實際上,對思想史研究來說,將《論自由》視為密爾夫婦合作產物的核心意義在于,這將重構學者的問題意識,給文本解讀帶來全新的視角,從而改變讀者對自由理論的理解,使經典文本被賦予更具時代張力的價值意涵。以往研究多強調個體自由與防止“多數人暴政”的“傷害原則”,而在協作框架下,可以更清晰地體悟到文本中關于個體性發展、情感關系與社會道德壓力的細膩處理,社會倫理維度的自由觀念與哈麗雅特在性別平等與婚姻批判中的立場高度契合。換言之,《論自由》的理論關懷并非基于純粹抽象的自由主義哲思,而是深嵌于性別與家庭關系中的具體社會經驗。正如皮爾斯·諾里斯·特納在BBC播客中所說的那樣:“在密爾去世時,他在世人眼中最著名的身份,是一位激進的平等主義改革者。他不僅致力于女性平等,還反對當時興起的‘科學種族主義’,并在美國內戰之后主張給予美國前奴隸平等權利,等等。此外,他在某種程度上也被工人階級視為英雄。因此,如果我們不能真正理解《論自由》同樣關涉社會平等、關涉所有人的平等,那么我們就會錯失這部作品的重要意涵。而將哈麗雅特納入為合著者,有助于我們看到:女性平等本身就是一個自由問題,它潛藏在《論自由》中許多論述之下,只是并未被直接凸顯出來。”不過,解讀路徑的更新仍需警惕“過度解釋”的傾向,即將文本中一切更具情感性、社會性或性別敏感意識的論述自動歸于哈麗雅特,從而重新制造一種理性與感性、公共與私人的二元敘事模式。這種做法將極大地削弱密爾夫婦間智識合作與思想交鋒的復雜性,淡化密爾與其他知識傳統或思想來源的深刻關聯。并且,一旦將《論自由》視為兩位作者的合作產物,便可能導致研究者更關注“誰寫了哪一部分”,而忽視文本整體論證結構的內在一致性。

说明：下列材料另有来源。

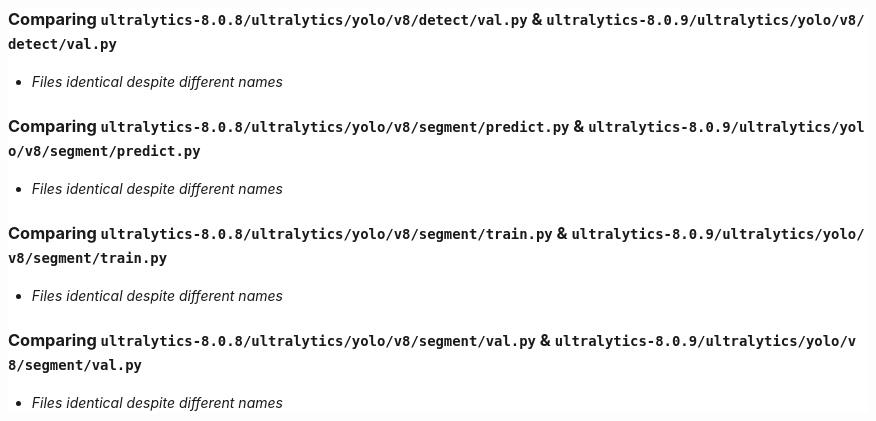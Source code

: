 ### Comparing `ultralytics-8.0.8/ultralytics/yolo/v8/detect/val.py` & `ultralytics-8.0.9/ultralytics/yolo/v8/detect/val.py`

 * *Files identical despite different names*

### Comparing `ultralytics-8.0.8/ultralytics/yolo/v8/segment/predict.py` & `ultralytics-8.0.9/ultralytics/yolo/v8/segment/predict.py`

 * *Files identical despite different names*

### Comparing `ultralytics-8.0.8/ultralytics/yolo/v8/segment/train.py` & `ultralytics-8.0.9/ultralytics/yolo/v8/segment/train.py`

 * *Files identical despite different names*

### Comparing `ultralytics-8.0.8/ultralytics/yolo/v8/segment/val.py` & `ultralytics-8.0.9/ultralytics/yolo/v8/segment/val.py`

 * *Files identical despite different names*

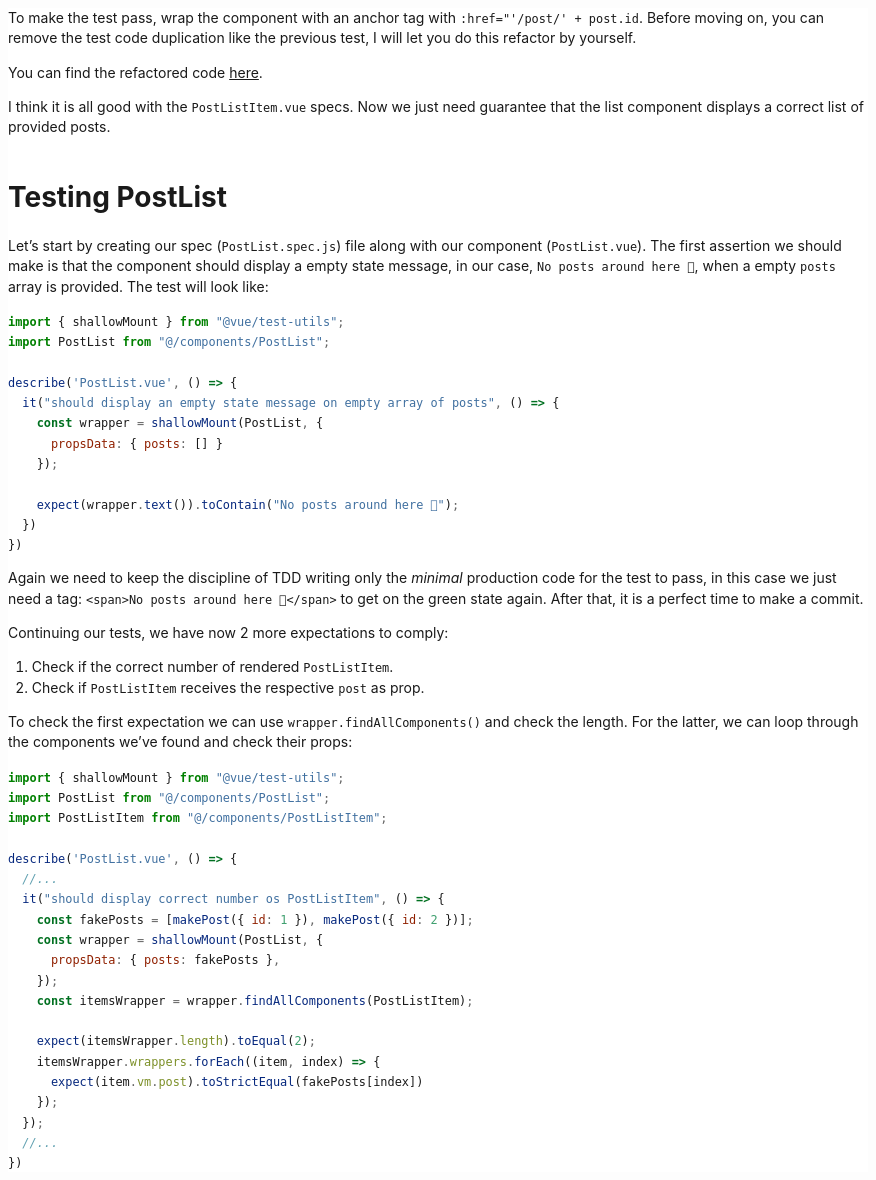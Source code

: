 
To make the test pass, wrap the component with an anchor tag with `:href="'/post/' + post.id`. Before moving on, you can remove the test code duplication like the previous test, I will let you do this refactor by yourself.

You can find the refactored code [here](https://github.com/ps1312/simple_blog/blob/a67cc62d8ed25e976ed68815b4dd0c16e7b96c95/tests/unit/PostListItem.spec.js).

I think it is all good with the `PostListItem.vue` specs. Now we just need guarantee that the list component displays a correct list of provided posts.

Testing PostList
================

Let’s start by creating our spec (`PostList.spec.js`) file along with our component (`PostList.vue`). The first assertion we should make is that the component should display a empty state message, in our case, `No posts around here 🧐`, when a empty `posts` array is provided. The test will look like:

```javascript
import { shallowMount } from "@vue/test-utils";
import PostList from "@/components/PostList";

describe('PostList.vue', () => {
  it("should display an empty state message on empty array of posts", () => {
    const wrapper = shallowMount(PostList, {
      propsData: { posts: [] }
    });

    expect(wrapper.text()).toContain("No posts around here 🧐");
  })
})
```

Again we need to keep the discipline of TDD writing only the _minimal_ production code for the test to pass, in this case we just need a tag: `<span>No posts around here 🧐</span>` to get on the green state again. After that, it is a perfect time to make a commit.

Continuing our tests, we have now 2 more expectations to comply:

1.  Check if the correct number of rendered `PostListItem`.
2.  Check if `PostListItem` receives the respective `post` as prop.

To check the first expectation we can use `wrapper.findAllComponents()` and check the length. For the latter, we can loop through the components we’ve found and check their props:

```javascript
import { shallowMount } from "@vue/test-utils";
import PostList from "@/components/PostList";
import PostListItem from "@/components/PostListItem";

describe('PostList.vue', () => {
  //...
  it("should display correct number os PostListItem", () => {
    const fakePosts = [makePost({ id: 1 }), makePost({ id: 2 })];
    const wrapper = shallowMount(PostList, {
      propsData: { posts: fakePosts },
    });
    const itemsWrapper = wrapper.findAllComponents(PostListItem);

    expect(itemsWrapper.length).toEqual(2);
    itemsWrapper.wrappers.forEach((item, index) => {
      expect(item.vm.post).toStrictEqual(fakePosts[index])
    });
  });
  //...
})
```
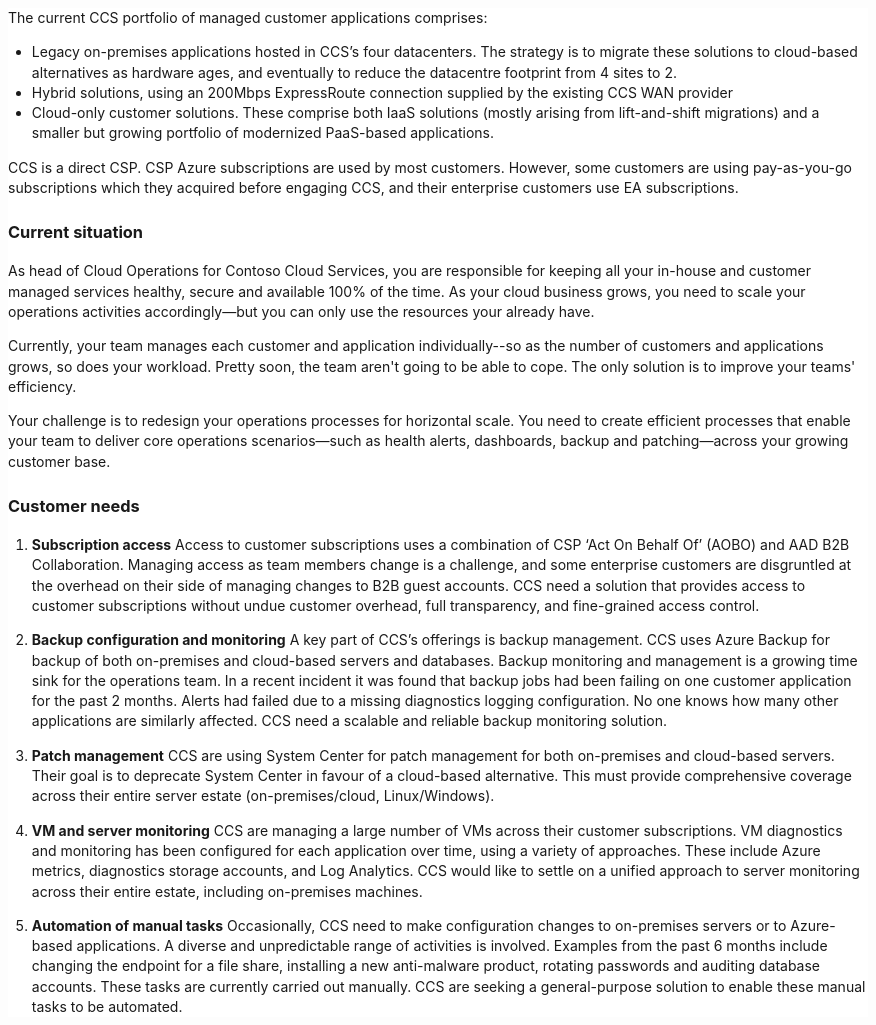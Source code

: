 The current CCS portfolio of managed customer applications comprises:
-   Legacy on-premises applications hosted in CCS’s four datacenters. The strategy is to migrate these solutions to cloud-based alternatives as hardware ages, and eventually to reduce the datacentre footprint from 4 sites to 2.
-   Hybrid solutions, using an 200Mbps ExpressRoute connection supplied by the existing CCS WAN provider
-   Cloud-only customer solutions. These comprise both IaaS solutions (mostly arising from lift-and-shift migrations) and a smaller but growing portfolio of modernized PaaS-based applications.

CCS is a direct CSP. CSP Azure subscriptions are used by most customers. However, some customers are using pay-as-you-go subscriptions which they acquired before engaging CCS, and their enterprise customers use EA subscriptions.

### Current situation

As head of Cloud Operations for Contoso Cloud Services, you are responsible for keeping all your in-house and customer managed services healthy, secure and available 100% of the time. As your cloud business grows, you need to scale your operations activities accordingly—but you can only use the resources your already have.

Currently, your team manages each customer and application individually--so as the number of customers and applications grows, so does your workload. Pretty soon, the team aren't going to be able to cope. The only solution is to improve your teams' efficiency.

Your challenge is to redesign your operations processes for horizontal scale. You need to create efficient processes that enable your team to deliver core operations scenarios—such as health alerts, dashboards, backup and patching—across your growing customer base.

### Customer needs 

1.	**Subscription access** Access to customer subscriptions uses a combination of CSP ‘Act On Behalf Of’ (AOBO) and AAD B2B Collaboration. Managing access as team members change is a challenge, and some enterprise customers are disgruntled at the overhead on their side of managing changes to B2B guest accounts. CCS need a solution that provides access to customer subscriptions without undue customer overhead, full transparency, and fine-grained access control.

2.	**Backup configuration and monitoring** A key part of CCS’s offerings is backup management. CCS uses Azure Backup for backup of both on-premises and cloud-based servers and databases. Backup monitoring and management is a growing time sink for the operations team. In a recent incident it was found that backup jobs had been failing on one customer application for the past 2 months. Alerts had failed due to a missing diagnostics logging configuration. No one knows how many other applications are similarly affected. CCS need a scalable and reliable backup monitoring solution.

3.	**Patch management** CCS are using System Center for patch management for both on-premises and cloud-based servers. Their goal is to deprecate System Center in favour of a cloud-based alternative. This must provide comprehensive coverage across their entire server estate (on-premises/cloud, Linux/Windows).

4.	**VM and server monitoring** CCS are managing a large number of VMs across their customer subscriptions. VM diagnostics and monitoring has been configured for each application over time, using a variety of approaches. These include Azure metrics, diagnostics storage accounts, and Log Analytics. CCS would like to settle on a unified approach to server monitoring across their entire estate, including on-premises machines.

5.  **Automation of manual tasks** Occasionally, CCS need to make configuration changes to on-premises servers or to Azure-based applications. A diverse and unpredictable range of activities is involved. Examples from the past 6 months include changing the endpoint for a file share, installing a new anti-malware product, rotating passwords and auditing database accounts. These tasks are currently carried out manually. CCS are seeking a general-purpose solution to enable these manual tasks to be automated.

總體而言,將《論自由》界定為密爾與哈麗雅特的智識合作結晶,無疑具有深遠的意義。它印證了女性在政治思想史中的智識在場,拓展了文本解讀的社會與倫理視界,并推動了學者對思想生成機制的深層反思。但與此同時,這一激進重構也伴隨著特定的學術風險,如證據權重失衡下的推論過當、文本解讀重心的偏移、對密爾思想體系整體性的消解,以及對學術規范標準的動搖。因此,作為一名研究者,更為穩健的立場或許是:承認哈麗雅特對密爾思想具有深刻影響,將《論自由》理解為雙方緊密協作下的思想成果,但對“共同作者”這一身份標簽保持審慎且開放的態度,如此既能保持對歷史復雜性的尊重,也能在古今對話中充分釋放這一經典文本的解釋潛力。